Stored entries
_____
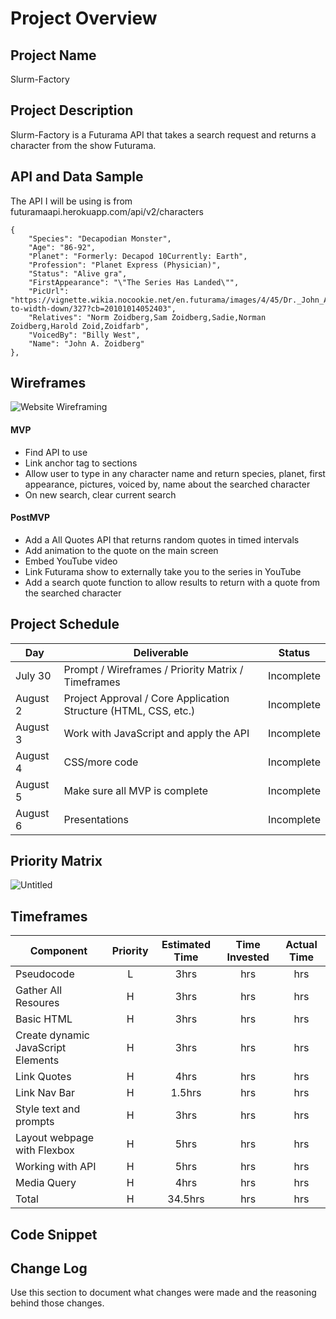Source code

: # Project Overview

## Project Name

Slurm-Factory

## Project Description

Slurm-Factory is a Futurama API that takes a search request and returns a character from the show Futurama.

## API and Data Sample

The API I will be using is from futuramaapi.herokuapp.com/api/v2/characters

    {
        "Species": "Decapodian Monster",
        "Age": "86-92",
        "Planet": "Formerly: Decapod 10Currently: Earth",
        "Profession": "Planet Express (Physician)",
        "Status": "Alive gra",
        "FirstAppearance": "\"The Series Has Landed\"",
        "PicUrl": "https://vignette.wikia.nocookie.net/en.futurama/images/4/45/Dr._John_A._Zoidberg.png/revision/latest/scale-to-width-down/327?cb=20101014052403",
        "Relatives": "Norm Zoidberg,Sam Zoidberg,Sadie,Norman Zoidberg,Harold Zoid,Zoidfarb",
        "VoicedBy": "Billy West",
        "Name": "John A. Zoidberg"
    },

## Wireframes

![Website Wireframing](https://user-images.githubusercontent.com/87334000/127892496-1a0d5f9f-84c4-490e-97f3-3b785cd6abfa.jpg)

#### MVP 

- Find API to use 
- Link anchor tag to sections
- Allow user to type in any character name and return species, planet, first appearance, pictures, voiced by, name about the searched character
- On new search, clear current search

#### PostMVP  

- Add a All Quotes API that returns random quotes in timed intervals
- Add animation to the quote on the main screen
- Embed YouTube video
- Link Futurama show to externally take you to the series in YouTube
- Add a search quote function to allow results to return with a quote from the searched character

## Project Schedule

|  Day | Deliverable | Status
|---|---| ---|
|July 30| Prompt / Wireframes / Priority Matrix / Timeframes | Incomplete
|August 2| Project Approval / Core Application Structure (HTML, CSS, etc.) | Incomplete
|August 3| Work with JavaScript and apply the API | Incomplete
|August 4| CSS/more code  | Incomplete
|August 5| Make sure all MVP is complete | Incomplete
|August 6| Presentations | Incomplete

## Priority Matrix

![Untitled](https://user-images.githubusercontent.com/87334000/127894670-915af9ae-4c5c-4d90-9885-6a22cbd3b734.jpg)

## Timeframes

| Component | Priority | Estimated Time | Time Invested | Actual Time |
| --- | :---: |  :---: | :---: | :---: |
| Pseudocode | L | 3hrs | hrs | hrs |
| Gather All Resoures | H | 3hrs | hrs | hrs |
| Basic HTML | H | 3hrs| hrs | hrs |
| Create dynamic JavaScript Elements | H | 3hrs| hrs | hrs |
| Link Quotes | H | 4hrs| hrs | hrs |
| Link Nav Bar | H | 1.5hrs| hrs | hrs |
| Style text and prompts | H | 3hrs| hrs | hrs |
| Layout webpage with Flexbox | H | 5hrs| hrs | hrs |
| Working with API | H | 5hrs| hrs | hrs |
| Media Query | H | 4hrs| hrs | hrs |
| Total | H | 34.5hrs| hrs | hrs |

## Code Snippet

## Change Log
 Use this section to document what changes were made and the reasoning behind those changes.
_____
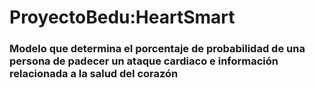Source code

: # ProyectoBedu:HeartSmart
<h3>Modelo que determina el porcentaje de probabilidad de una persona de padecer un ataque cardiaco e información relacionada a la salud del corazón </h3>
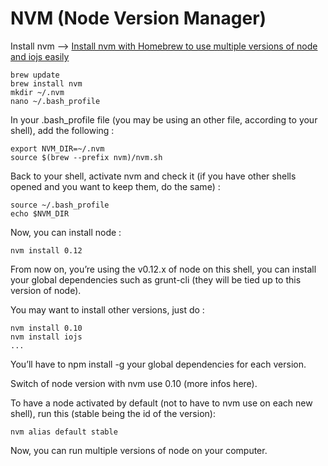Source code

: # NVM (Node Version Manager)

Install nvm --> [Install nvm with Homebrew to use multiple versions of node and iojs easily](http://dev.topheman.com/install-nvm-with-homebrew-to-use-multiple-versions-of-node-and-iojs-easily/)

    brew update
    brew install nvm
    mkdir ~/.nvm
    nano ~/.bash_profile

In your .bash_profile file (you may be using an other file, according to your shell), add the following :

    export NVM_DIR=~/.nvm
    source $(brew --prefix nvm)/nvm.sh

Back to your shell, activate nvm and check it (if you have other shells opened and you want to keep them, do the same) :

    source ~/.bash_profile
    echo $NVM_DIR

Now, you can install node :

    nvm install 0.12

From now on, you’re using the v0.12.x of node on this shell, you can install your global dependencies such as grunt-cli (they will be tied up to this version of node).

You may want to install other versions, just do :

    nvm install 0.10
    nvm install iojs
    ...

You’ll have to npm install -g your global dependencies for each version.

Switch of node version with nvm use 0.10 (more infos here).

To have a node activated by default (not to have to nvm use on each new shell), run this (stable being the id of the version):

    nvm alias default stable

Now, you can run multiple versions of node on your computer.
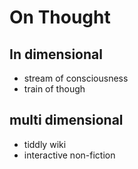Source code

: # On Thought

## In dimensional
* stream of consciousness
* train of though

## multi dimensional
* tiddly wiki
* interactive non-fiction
_____
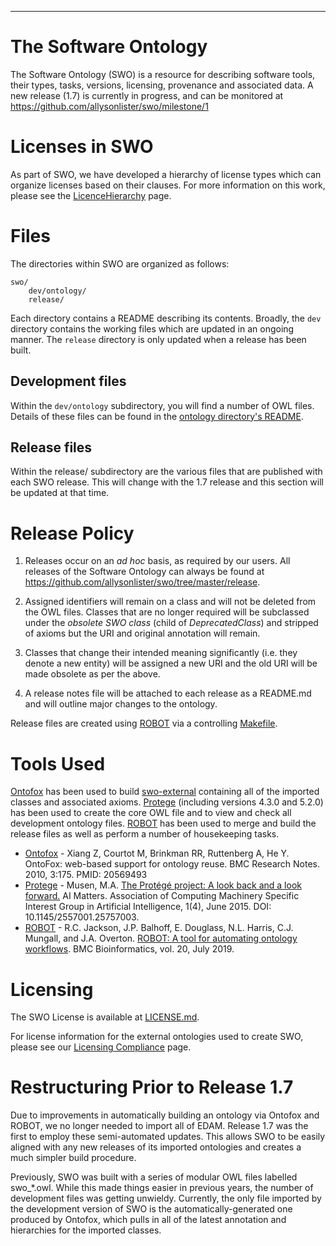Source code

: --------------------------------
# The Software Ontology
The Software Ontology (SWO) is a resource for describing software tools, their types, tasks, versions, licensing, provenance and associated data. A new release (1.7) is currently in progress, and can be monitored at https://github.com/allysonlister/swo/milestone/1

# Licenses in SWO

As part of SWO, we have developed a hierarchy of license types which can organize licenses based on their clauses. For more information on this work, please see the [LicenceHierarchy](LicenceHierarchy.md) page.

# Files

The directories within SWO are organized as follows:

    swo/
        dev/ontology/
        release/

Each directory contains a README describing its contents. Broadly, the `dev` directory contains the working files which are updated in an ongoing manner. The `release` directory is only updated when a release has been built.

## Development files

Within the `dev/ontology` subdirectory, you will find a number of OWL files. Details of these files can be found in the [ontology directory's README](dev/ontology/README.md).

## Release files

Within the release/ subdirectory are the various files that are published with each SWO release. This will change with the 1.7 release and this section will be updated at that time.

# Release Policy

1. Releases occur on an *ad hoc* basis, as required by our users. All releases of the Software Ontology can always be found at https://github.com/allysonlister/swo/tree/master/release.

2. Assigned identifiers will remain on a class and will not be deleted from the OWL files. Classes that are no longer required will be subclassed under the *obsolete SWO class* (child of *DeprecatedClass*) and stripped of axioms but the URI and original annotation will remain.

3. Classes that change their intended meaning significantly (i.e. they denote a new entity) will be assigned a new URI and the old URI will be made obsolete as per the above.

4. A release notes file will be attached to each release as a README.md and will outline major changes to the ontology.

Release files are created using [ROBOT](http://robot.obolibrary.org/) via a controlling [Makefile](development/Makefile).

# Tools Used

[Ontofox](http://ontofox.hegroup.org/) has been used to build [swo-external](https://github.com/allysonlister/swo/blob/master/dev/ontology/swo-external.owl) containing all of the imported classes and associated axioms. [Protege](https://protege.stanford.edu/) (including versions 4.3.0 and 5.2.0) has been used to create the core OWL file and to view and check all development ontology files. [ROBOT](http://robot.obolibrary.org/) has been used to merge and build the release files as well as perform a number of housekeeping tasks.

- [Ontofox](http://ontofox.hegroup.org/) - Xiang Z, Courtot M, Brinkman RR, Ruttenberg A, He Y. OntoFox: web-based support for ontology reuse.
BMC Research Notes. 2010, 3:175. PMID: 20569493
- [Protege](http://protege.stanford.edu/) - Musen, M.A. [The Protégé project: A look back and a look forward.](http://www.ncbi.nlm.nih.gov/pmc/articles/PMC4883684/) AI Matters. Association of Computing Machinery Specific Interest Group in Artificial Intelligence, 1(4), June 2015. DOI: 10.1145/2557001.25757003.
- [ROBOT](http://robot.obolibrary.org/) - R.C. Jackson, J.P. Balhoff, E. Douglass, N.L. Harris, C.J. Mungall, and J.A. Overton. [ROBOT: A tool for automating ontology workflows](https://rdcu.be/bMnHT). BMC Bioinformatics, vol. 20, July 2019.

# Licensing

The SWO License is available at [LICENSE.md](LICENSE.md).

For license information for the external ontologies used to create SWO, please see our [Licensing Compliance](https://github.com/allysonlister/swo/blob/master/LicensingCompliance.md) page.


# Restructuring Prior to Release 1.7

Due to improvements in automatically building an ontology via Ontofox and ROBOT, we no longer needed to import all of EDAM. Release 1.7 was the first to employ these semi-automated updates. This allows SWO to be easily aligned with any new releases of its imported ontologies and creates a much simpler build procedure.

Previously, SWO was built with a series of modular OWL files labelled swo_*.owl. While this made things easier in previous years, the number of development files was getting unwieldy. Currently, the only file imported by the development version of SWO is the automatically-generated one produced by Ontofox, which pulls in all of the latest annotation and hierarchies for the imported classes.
_____
EXERCISE INSTRUCTIONS:
Transcribe the records above exactly, beginning at the line that contains "L | 3hrs | hrs | hrs |" and ending with the line that contains "1.5hrs| hrs | hrs |", both included, and nothing else.

YOUR RESPONSE:
| Pseudocode | L | 3hrs | hrs | hrs |
| Gather All Resoures | H | 3hrs | hrs | hrs |
| Basic HTML | H | 3hrs| hrs | hrs |
| Create dynamic JavaScript Elements | H | 3hrs| hrs | hrs |
| Link Quotes | H | 4hrs| hrs | hrs |
| Link Nav Bar | H | 1.5hrs| hrs | hrs |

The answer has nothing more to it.